Phishing (using deception to trick people into revealing sensitive information) remains the most common type of attack, and conveyancing firms the most common target due to the large sums of money involved. However, the SRA warns criminals are branching out to target a wider range of practice areas and via a wider variety of ways, for example, it has received reports of criminals intercepting and falsifying physical mail between a firm and client.
The SRA’s Risk Outlook report, published last week, also warns about the changing risks of ransomware (software that blocks access or threatens to publish personal data unless a ransom is paid).

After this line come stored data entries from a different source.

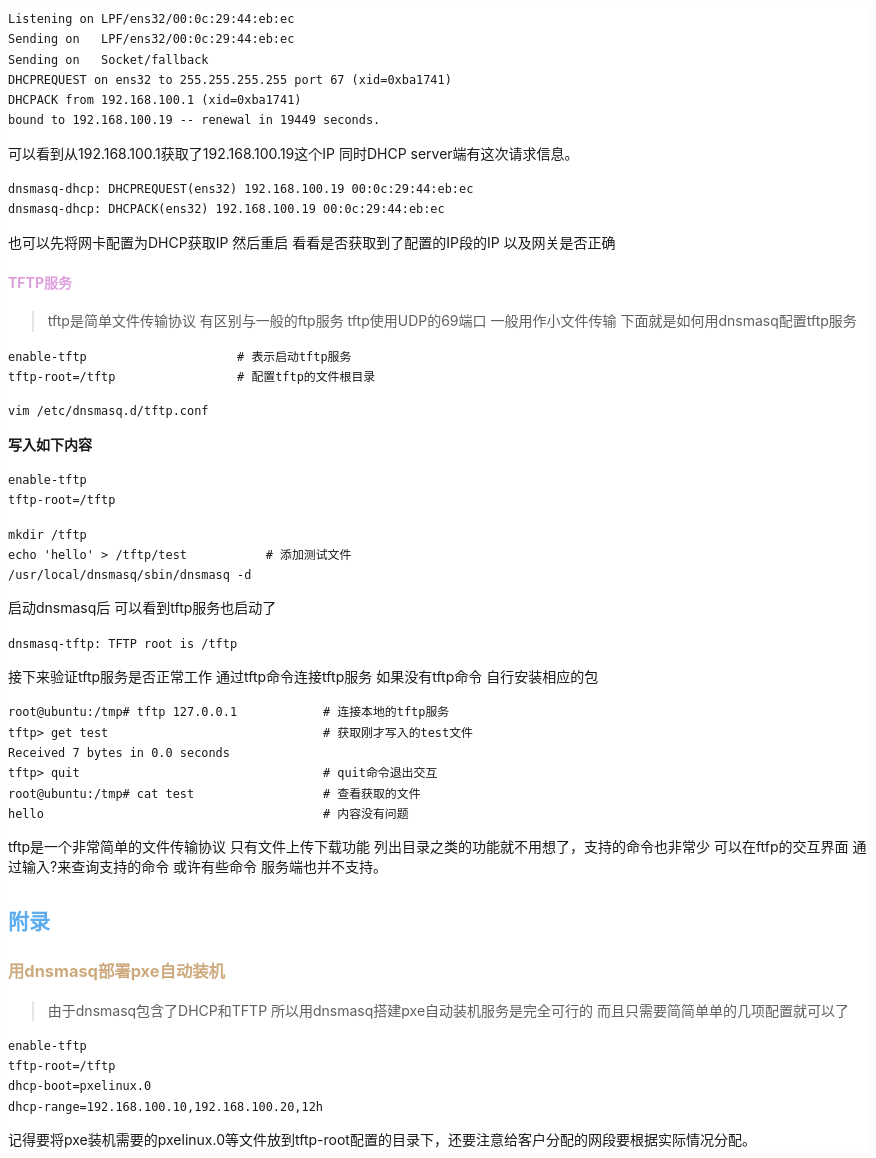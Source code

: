     Listening on LPF/ens32/00:0c:29:44:eb:ec
    Sending on   LPF/ens32/00:0c:29:44:eb:ec
    Sending on   Socket/fallback
    DHCPREQUEST on ens32 to 255.255.255.255 port 67 (xid=0xba1741)
    DHCPACK from 192.168.100.1 (xid=0xba1741)
    bound to 192.168.100.19 -- renewal in 19449 seconds.
    
可以看到从192.168.100.1获取了192.168.100.19这个IP 同时DHCP server端有这次请求信息。

    dnsmasq-dhcp: DHCPREQUEST(ens32) 192.168.100.19 00:0c:29:44:eb:ec 
    dnsmasq-dhcp: DHCPACK(ens32) 192.168.100.19 00:0c:29:44:eb:ec
    
也可以先将网卡配置为DHCP获取IP 然后重启 看看是否获取到了配置的IP段的IP 以及网关是否正确
    
    
#### <font color='#DDA0DD'>TFTP服务</font>
> tftp是简单文件传输协议 有区别与一般的ftp服务 tftp使用UDP的69端口 一般用作小文件传输 下面就是如何用dnsmasq配置tftp服务

    enable-tftp                     # 表示启动tftp服务
    tftp-root=/tftp                 # 配置tftp的文件根目录

```bash
vim /etc/dnsmasq.d/tftp.conf
```

**写入如下内容**

    enable-tftp
    tftp-root=/tftp

```
mkdir /tftp
echo 'hello' > /tftp/test           # 添加测试文件
/usr/local/dnsmasq/sbin/dnsmasq -d
```

启动dnsmasq后 可以看到tftp服务也启动了

    dnsmasq-tftp: TFTP root is /tftp

接下来验证tftp服务是否正常工作 通过tftp命令连接tftp服务 如果没有tftp命令 自行安装相应的包

    root@ubuntu:/tmp# tftp 127.0.0.1            # 连接本地的tftp服务
    tftp> get test                              # 获取刚才写入的test文件
    Received 7 bytes in 0.0 seconds
    tftp> quit                                  # quit命令退出交互
    root@ubuntu:/tmp# cat test                  # 查看获取的文件
    hello                                       # 内容没有问题
    
tftp是一个非常简单的文件传输协议 只有文件上传下载功能 列出目录之类的功能就不用想了，支持的命令也非常少 可以在ftfp的交互界面 通过输入?来查询支持的命令 或许有些命令 服务端也并不支持。

## <font color='#5CACEE'>附录</font>
### <font color='#CDAA7D'>用dnsmasq部署pxe自动装机</font>
> 由于dnsmasq包含了DHCP和TFTP 所以用dnsmasq搭建pxe自动装机服务是完全可行的 而且只需要简简单单的几项配置就可以了

    enable-tftp
    tftp-root=/tftp
    dhcp-boot=pxelinux.0
    dhcp-range=192.168.100.10,192.168.100.20,12h
    
记得要将pxe装机需要的pxelinux.0等文件放到tftp-root配置的目录下，还要注意给客户分配的网段要根据实际情况分配。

Although the SRA received only 18 reports of ransomware attacks in 2021, it says it is now receiving reports from law firms about ransomware which steals data as well as encrypting it, with criminals threatening to release sensitive information. While most ransomware attacks are random, some are targeted. Consequently, firms acting for clients operating nationally significant infrastructure could be at higher risk, as could firms acting for Ukrainian, Russian or Belarussian clients.
Solicitors should also guard against voice-modification phishing, such as software used to impersonate a solicitor, the SRA warned.
The Risk Outlook report offers advice on steps firms can take to protect themselves, including training staff on information security issues in the office and at home, having multiple back-ups, and having a no-blame culture to encourage early reporting.
Paul Philip, SRA chief executive, said: ‘Protection isn’t just about software. Having the right systems in place, such as anti-virus software or multi-factor identification, really matters. But good training and a culture in relation to managing risks is just as important.’